🤖 AI Summary
This work addresses an emerging safety issue in large vision-language models (VLMs): *implicit reasoning safety*—where benign multimodal inputs trigger harmful outputs due to latent, defective cross-modal reasoning within the model. We formally define this concept and introduce SSUI, the first dedicated benchmark for evaluating implicit reasoning vulnerabilities under image-text compositions. Methodologically, we integrate multimodal safety analysis, implicit reasoning path tracing, and in-context learning (ICL)-based intervention. Experiments demonstrate that lightweight ICL prompts—without model fine-tuning—significantly suppress such unsafe behaviors, establishing ICL as an efficient, parameter-free defense paradigm.
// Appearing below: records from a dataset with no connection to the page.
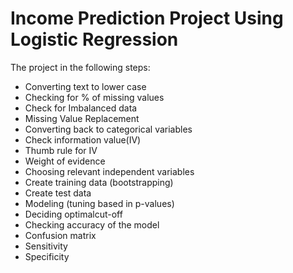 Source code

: # Income Prediction Project Using Logistic Regression

The project in the following steps:

- Converting text to lower case
- Checking for % of missing values
- Check for Imbalanced data
- Missing Value Replacement
- Converting back to categorical variables
- Check information value(IV)
- Thumb rule for IV
- Weight of evidence
- Choosing relevant independent variables
- Create training data (bootstrapping)
- Create test data
- Modeling (tuning based in p-values)
- Deciding optimalcut-off
- Checking accuracy of the model
- Confusion matrix
- Sensitivity
- Specificity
Our contributions include: (1) a novel conceptual framework for VLM safety, (2) SSUI—a standardized evaluation benchmark exposing implicit reasoning flaws, and (3) a practical, deployable mitigation strategy. This work advances VLM safety assessment and robustness enhancement through new theoretical insight, empirical grounding, and actionable methodology.
📝 Abstract
Large Vision-Language Models face growing safety challenges with multimodal inputs. This paper introduces the concept of Implicit Reasoning Safety, a vulnerability in LVLMs. Benign combined inputs trigger unsafe LVLM outputs due to flawed or hidden reasoning. To showcase this, we developed Safe Semantics, Unsafe Interpretations, the first dataset for this critical issue. Our demonstrations show that even simple In-Context Learning with SSUI significantly mitigates these implicit multimodal threats, underscoring the urgent need to improve cross-modal implicit reasoning.